[Input — start]

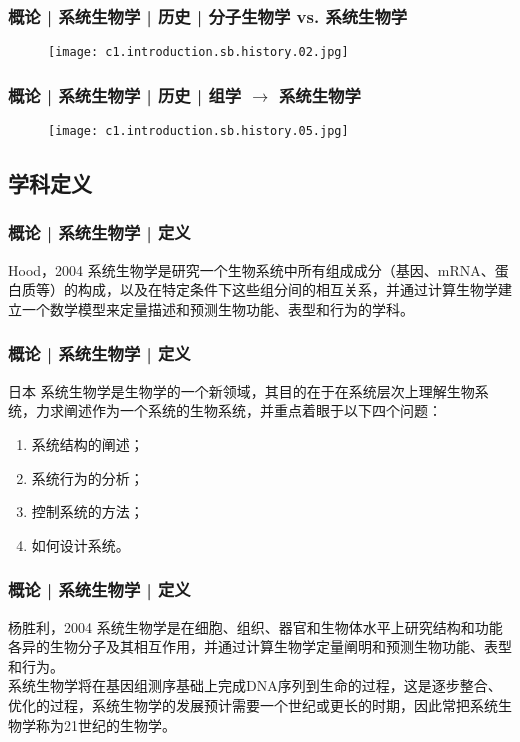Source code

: \begin{frame}
  \frametitle{概论 | 系统生物学 | 历史 | 分子生物学 vs. 系统生物学}
  \begin{figure}
    \centering
    \texttt{[image: c1.introduction.sb.history.02.jpg]}
  \end{figure}
\end{frame}

\begin{frame}
  \frametitle{概论 | 系统生物学 | 历史 | 组学 $\rightarrow$ 系统生物学}
  \begin{figure}
    \centering
    \texttt{[image: c1.introduction.sb.history.05.jpg]}
  \end{figure}
\end{frame}

\subsection{学科定义}
\begin{frame}[label=current]
  \frametitle{概论 | 系统生物学 | 定义}
  \begin{block}{Hood，2004}
系统生物学是研究一个生物系统中所有组成成分（基因、mRNA、蛋白质等）的构成，以及在特定条件下这些组分间的相互关系，并通过计算生物学建立一个数学模型来定量描述和预测生物功能、表型和行为的学科。
  \end{block}
\end{frame}

\begin{frame}[label=current]
  \frametitle{概论 | 系统生物学 | 定义}
  \begin{block}{日本}
系统生物学是生物学的一个新领域，其目的在于在系统层次上理解生物系统，力求阐述作为一个系统的生物系统，并重点着眼于以下四个问题：
  \begin{enumerate}
    \item 系统结构的阐述；
    \item 系统行为的分析；
    \item 控制系统的方法；
    \item 如何设计系统。
  \end{enumerate}
  \end{block}
\end{frame}

\begin{frame}[label=current]
  \frametitle{概论 | 系统生物学 | 定义}
  \begin{block}{杨胜利，2004}
系统生物学是在细胞、组织、器官和生物体水平上研究结构和功能各异的生物分子及其相互作用，并通过计算生物学定量阐明和预测生物功能、表型和行为。\\
\vspace{1em}
系统生物学将在基因组测序基础上完成DNA序列到生命的过程，这是逐步整合、优化的过程，系统生物学的发展预计需要一个世纪或更长的时期，因此常把系统生物学称为21世纪的生物学。
  \end{block}
\end{frame}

[Input — finish]

Would it be possible to give the material above again exactly, with the pictures left out?

» Task answer
Source code

: \begin{frame}
  \frametitle{概论 | 系统生物学 | 历史 | 分子生物学 vs. 系统生物学}
  \begin{figure}
    \centering
    \texttt{[image: c1.introduction.sb.history.02.jpg]}
  \end{figure}
\end{frame}

\begin{frame}
  \frametitle{概论 | 系统生物学 | 历史 | 组学 $\rightarrow$ 系统生物学}
  \begin{figure}
    \centering
    \texttt{[image: c1.introduction.sb.history.05.jpg]}
  \end{figure}
\end{frame}

\subsection{学科定义}
\begin{frame}[label=current]
  \frametitle{概论 | 系统生物学 | 定义}
  \begin{block}{Hood，2004}
系统生物学是研究一个生物系统中所有组成成分（基因、mRNA、蛋白质等）的构成，以及在特定条件下这些组分间的相互关系，并通过计算生物学建立一个数学模型来定量描述和预测生物功能、表型和行为的学科。
  \end{block}
\end{frame}

\begin{frame}[label=current]
  \frametitle{概论 | 系统生物学 | 定义}
  \begin{block}{日本}
系统生物学是生物学的一个新领域，其目的在于在系统层次上理解生物系统，力求阐述作为一个系统的生物系统，并重点着眼于以下四个问题：
  \begin{enumerate}
    \item 系统结构的阐述；
    \item 系统行为的分析；
    \item 控制系统的方法；
    \item 如何设计系统。
  \end{enumerate}
  \end{block}
\end{frame}

\begin{frame}[label=current]
  \frametitle{概论 | 系统生物学 | 定义}
  \begin{block}{杨胜利，2004}
系统生物学是在细胞、组织、器官和生物体水平上研究结构和功能各异的生物分子及其相互作用，并通过计算生物学定量阐明和预测生物功能、表型和行为。\\
\vspace{1em}
系统生物学将在基因组测序基础上完成DNA序列到生命的过程，这是逐步整合、优化的过程，系统生物学的发展预计需要一个世纪或更长的时期，因此常把系统生物学称为21世纪的生物学。
  \end{block}
\end{frame}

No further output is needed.